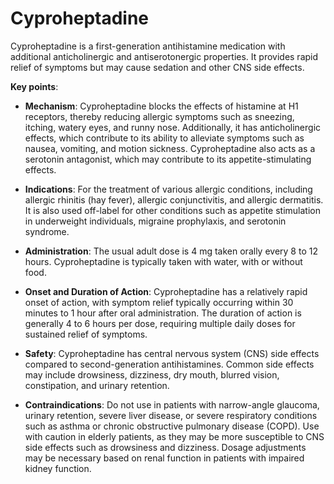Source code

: # Cyproheptadine

Cyproheptadine is a first-generation antihistamine medication with additional anticholinergic and antiserotonergic properties. It provides rapid relief of symptoms but may cause sedation and other CNS side effects.

**Key points**:

* **Mechanism**: Cyproheptadine blocks the effects of histamine at H1 receptors, thereby reducing allergic symptoms such as sneezing, itching, watery eyes, and runny nose. Additionally, it has anticholinergic effects, which contribute to its ability to alleviate symptoms such as nausea, vomiting, and motion sickness. Cyproheptadine also acts as a serotonin antagonist, which may contribute to its appetite-stimulating effects.

* **Indications**: For the treatment of various allergic conditions, including allergic rhinitis (hay fever), allergic conjunctivitis, and allergic dermatitis. It is also used off-label for other conditions such as appetite stimulation in underweight individuals, migraine prophylaxis, and serotonin syndrome.

* **Administration**: The usual adult dose is 4 mg taken orally every 8 to 12 hours. Cyproheptadine is typically taken with water, with or without food.

* **Onset and Duration of Action**: Cyproheptadine has a relatively rapid onset of action, with symptom relief typically occurring within 30 minutes to 1 hour after oral administration. The duration of action is generally 4 to 6 hours per dose, requiring multiple daily doses for sustained relief of symptoms.

* **Safety**: Cyproheptadine has central nervous system (CNS) side effects compared to second-generation antihistamines. Common side effects may include drowsiness, dizziness, dry mouth, blurred vision, constipation, and urinary retention.

* **Contraindications**: Do not use in patients with narrow-angle glaucoma, urinary retention, severe liver disease, or severe respiratory conditions such as asthma or chronic obstructive pulmonary disease (COPD). Use with caution in elderly patients, as they may be more susceptible to CNS side effects such as drowsiness and dizziness. Dosage adjustments may be necessary based on renal function in patients with impaired kidney function.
══════
REQUIREMENT
Without the pictures, copy out each entry exactly as it stands.

EXERCISE ANSWER
Source code

: # Cyproheptadine

Cyproheptadine is a first-generation antihistamine medication with additional anticholinergic and antiserotonergic properties. It provides rapid relief of symptoms but may cause sedation and other CNS side effects.

**Key points**:

* **Mechanism**: Cyproheptadine blocks the effects of histamine at H1 receptors, thereby reducing allergic symptoms such as sneezing, itching, watery eyes, and runny nose. Additionally, it has anticholinergic effects, which contribute to its ability to alleviate symptoms such as nausea, vomiting, and motion sickness. Cyproheptadine also acts as a serotonin antagonist, which may contribute to its appetite-stimulating effects.

* **Indications**: For the treatment of various allergic conditions, including allergic rhinitis (hay fever), allergic conjunctivitis, and allergic dermatitis. It is also used off-label for other conditions such as appetite stimulation in underweight individuals, migraine prophylaxis, and serotonin syndrome.

* **Administration**: The usual adult dose is 4 mg taken orally every 8 to 12 hours. Cyproheptadine is typically taken with water, with or without food.

* **Onset and Duration of Action**: Cyproheptadine has a relatively rapid onset of action, with symptom relief typically occurring within 30 minutes to 1 hour after oral administration. The duration of action is generally 4 to 6 hours per dose, requiring multiple daily doses for sustained relief of symptoms.

* **Safety**: Cyproheptadine has central nervous system (CNS) side effects compared to second-generation antihistamines. Common side effects may include drowsiness, dizziness, dry mouth, blurred vision, constipation, and urinary retention.

* **Contraindications**: Do not use in patients with narrow-angle glaucoma, urinary retention, severe liver disease, or severe respiratory conditions such as asthma or chronic obstructive pulmonary disease (COPD). Use with caution in elderly patients, as they may be more susceptible to CNS side effects such as drowsiness and dizziness. Dosage adjustments may be necessary based on renal function in patients with impaired kidney function.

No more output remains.